> [Task directions] Only reproduce the lines from the line containing "expectation value is" onward, exactly, through the final line of the data below.

■ ■ ■

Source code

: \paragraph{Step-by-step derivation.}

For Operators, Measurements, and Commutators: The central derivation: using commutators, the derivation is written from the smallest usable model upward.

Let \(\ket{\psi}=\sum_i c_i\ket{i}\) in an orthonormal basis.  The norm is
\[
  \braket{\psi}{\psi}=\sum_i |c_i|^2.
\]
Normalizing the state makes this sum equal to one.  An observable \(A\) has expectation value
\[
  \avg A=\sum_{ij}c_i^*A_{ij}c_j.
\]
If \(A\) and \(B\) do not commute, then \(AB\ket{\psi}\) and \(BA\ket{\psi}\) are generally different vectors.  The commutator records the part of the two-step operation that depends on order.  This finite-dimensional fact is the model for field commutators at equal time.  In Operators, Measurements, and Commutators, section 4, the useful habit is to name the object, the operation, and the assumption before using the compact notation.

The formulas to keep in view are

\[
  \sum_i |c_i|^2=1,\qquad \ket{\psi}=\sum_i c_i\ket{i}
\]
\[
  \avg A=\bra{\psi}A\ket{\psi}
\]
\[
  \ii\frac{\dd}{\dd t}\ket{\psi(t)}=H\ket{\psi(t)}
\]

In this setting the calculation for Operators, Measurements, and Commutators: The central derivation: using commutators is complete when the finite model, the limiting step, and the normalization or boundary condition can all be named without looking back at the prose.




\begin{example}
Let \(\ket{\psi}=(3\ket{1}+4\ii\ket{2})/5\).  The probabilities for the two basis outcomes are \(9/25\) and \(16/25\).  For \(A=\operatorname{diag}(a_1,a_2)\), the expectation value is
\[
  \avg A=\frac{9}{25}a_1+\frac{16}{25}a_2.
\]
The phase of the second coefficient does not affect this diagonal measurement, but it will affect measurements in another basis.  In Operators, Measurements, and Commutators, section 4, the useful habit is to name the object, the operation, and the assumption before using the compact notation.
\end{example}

■ ■ ■

> [Answer]
Let \(\ket{\psi}=(3\ket{1}+4\ii\ket{2})/5\).  The probabilities for the two basis outcomes are \(9/25\) and \(16/25\).  For \(A=\operatorname{diag}(a_1,a_2)\), the expectation value is
\[
  \avg A=\frac{9}{25}a_1+\frac{16}{25}a_2.
\]
The phase of the second coefficient does not affect this diagonal measurement, but it will affect measurements in another basis.  In Operators, Measurements, and Commutators, section 4, the useful habit is to name the object, the operation, and the assumption before using the compact notation.
\end{example}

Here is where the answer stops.